▸ **Working data**:
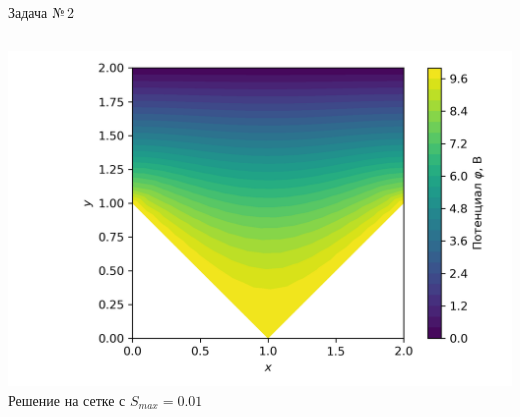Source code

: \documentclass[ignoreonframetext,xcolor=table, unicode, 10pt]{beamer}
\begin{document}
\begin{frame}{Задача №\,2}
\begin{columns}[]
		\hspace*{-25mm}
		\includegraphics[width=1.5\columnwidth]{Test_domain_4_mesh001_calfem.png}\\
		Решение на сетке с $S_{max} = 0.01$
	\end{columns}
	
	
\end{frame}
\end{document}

---

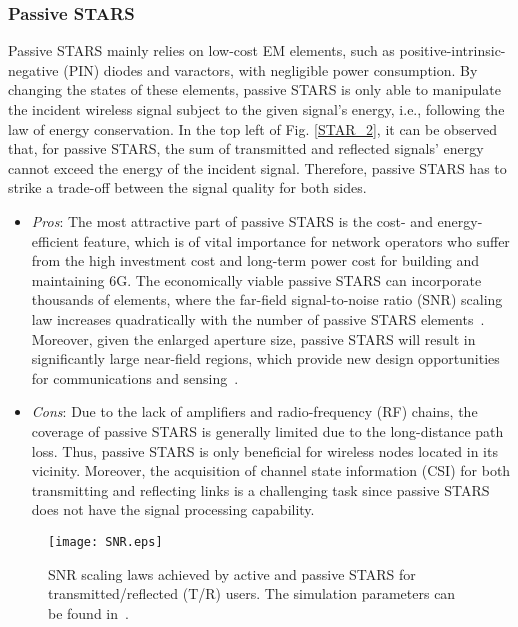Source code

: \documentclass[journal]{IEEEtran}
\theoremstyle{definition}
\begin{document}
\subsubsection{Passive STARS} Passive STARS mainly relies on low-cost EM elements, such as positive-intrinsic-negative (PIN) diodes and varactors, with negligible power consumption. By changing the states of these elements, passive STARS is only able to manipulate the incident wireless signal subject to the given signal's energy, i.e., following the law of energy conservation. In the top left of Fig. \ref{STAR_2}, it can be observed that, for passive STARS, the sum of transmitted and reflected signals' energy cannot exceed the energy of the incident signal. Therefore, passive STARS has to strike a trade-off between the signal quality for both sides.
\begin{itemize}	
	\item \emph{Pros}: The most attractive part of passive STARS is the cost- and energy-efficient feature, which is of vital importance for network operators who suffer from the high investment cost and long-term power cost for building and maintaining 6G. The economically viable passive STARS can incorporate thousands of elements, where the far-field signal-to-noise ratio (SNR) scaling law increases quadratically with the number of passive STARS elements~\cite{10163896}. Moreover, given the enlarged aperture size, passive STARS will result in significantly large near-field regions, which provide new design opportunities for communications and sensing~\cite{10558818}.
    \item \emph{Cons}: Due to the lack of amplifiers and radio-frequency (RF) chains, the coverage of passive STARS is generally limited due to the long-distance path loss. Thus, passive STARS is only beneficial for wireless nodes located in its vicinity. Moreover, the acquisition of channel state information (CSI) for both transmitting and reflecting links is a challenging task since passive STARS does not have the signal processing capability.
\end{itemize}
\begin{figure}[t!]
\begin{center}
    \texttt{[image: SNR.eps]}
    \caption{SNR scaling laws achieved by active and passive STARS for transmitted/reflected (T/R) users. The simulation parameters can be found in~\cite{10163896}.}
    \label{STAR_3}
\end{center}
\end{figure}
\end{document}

--

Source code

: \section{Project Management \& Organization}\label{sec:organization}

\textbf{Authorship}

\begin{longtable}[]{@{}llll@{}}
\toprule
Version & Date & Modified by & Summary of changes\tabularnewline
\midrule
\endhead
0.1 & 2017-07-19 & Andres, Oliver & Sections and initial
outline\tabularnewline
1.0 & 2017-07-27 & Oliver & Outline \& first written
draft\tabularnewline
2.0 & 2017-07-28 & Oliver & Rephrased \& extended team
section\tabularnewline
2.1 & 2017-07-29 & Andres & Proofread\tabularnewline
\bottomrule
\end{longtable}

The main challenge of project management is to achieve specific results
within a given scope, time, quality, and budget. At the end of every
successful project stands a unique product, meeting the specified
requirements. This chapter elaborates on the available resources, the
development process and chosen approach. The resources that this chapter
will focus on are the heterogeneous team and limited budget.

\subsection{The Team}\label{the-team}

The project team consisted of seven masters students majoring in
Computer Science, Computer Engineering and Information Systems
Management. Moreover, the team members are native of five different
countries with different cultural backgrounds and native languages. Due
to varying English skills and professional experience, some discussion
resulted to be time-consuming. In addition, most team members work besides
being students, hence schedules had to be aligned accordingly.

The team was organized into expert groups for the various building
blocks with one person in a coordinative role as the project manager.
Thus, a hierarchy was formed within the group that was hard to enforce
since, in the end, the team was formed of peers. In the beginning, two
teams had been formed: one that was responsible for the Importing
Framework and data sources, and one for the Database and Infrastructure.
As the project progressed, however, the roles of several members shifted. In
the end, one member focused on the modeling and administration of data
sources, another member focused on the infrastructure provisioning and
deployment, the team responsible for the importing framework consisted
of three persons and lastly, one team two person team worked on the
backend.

▸ **Description of the task**: Everything from the line containing "Management. Moreover, the" through the line containing "deployment, the team" in the material above should be retyped exactly, both ends included, and nothing more.

▸ **Answer box**:
Management. Moreover, the team members are native of five different
countries with different cultural backgrounds and native languages. Due
to varying English skills and professional experience, some discussion
resulted to be time-consuming. In addition, most team members work besides
being students, hence schedules had to be aligned accordingly.

The team was organized into expert groups for the various building
blocks with one person in a coordinative role as the project manager.
Thus, a hierarchy was formed within the group that was hard to enforce
since, in the end, the team was formed of peers. In the beginning, two
teams had been formed: one that was responsible for the Importing
Framework and data sources, and one for the Database and Infrastructure.
As the project progressed, however, the roles of several members shifted. In
the end, one member focused on the modeling and administration of data
sources, another member focused on the infrastructure provisioning and
deployment, the team responsible for the importing framework consisted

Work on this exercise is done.